[Exercise instructions]: Of the entries below, return exactly those lines that fall between the one containing "BarsPeriods[int barSeriesIndex]" and the one containing "is automatically assigned", the two end lines included.

[Given information]:
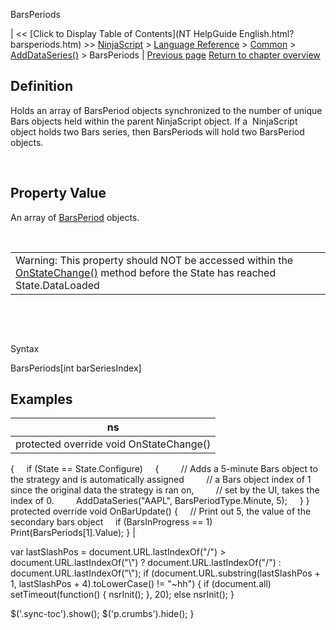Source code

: ﻿










 


BarsPeriods







| &lt;&lt; [Click to Display Table of Contents](NT HelpGuide English.html?barsperiods.htm) &gt;&gt;
 [NinjaScript](ninjascript.htm) &gt; [Language Reference](language_reference_wip.htm) &gt; [Common](common.htm) &gt; [AddDataSeries()](adddataseries.htm) &gt;
BarsPeriods | [Previous page](barsinprogress.htm)
[Return to chapter overview](adddataseries.htm)










Definition
----------


Holds an array of BarsPeriod objects synchronized to the number of unique Bars objects held within the parent NinjaScript object. If a  NinjaScript object holds two Bars series, then BarsPeriods will hold two BarsPeriod objects.


 


Property Value
--------------


An array of [BarsPeriod](barsperiod.htm) objects.


 




|  |
| --- |
| Warning: This property should NOT be accessed within the [OnStateChange()](onstatechange.htm) method before the State has reached State.DataLoaded |



 


   

Syntax  

BarsPeriods[int barSeriesIndex]




Examples
--------




| ns |
| --- |
| protected override void OnStateChange()
{
     if (State == State.Configure)
     {
         // Adds a 5-minute Bars object to the strategy and is automatically assigned 
         // a Bars object index of 1 since the original data the strategy is ran on,
         // set by the UI, takes the index of 0. 
         AddDataSeries("AAPL", BarsPeriodType.Minute, 5); 
     }
} 
 
protected override void OnBarUpdate() 
{ 
     // Print out 5, the value of the secondary bars object 
     if (BarsInProgress == 1)
         Print(BarsPeriods[1].Value);
} |






 
 var lastSlashPos = document.URL.lastIndexOf("/") &gt; document.URL.lastIndexOf("\\") ? document.URL.lastIndexOf("/") : document.URL.lastIndexOf("\\");
 if (document.URL.substring(lastSlashPos + 1, lastSlashPos + 4).toLowerCase() != "~hh") {
 if (document.all) setTimeout(function() {
 nsrInit();
 }, 20);
 else nsrInit();
 }
 
 
 $('.sync-toc').show();
 $('p.crumbs').hide();
 }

[Exercise solution]:
BarsPeriods[int barSeriesIndex]




Examples
--------




| ns |
| --- |
| protected override void OnStateChange()
{
     if (State == State.Configure)
     {
         // Adds a 5-minute Bars object to the strategy and is automatically assigned 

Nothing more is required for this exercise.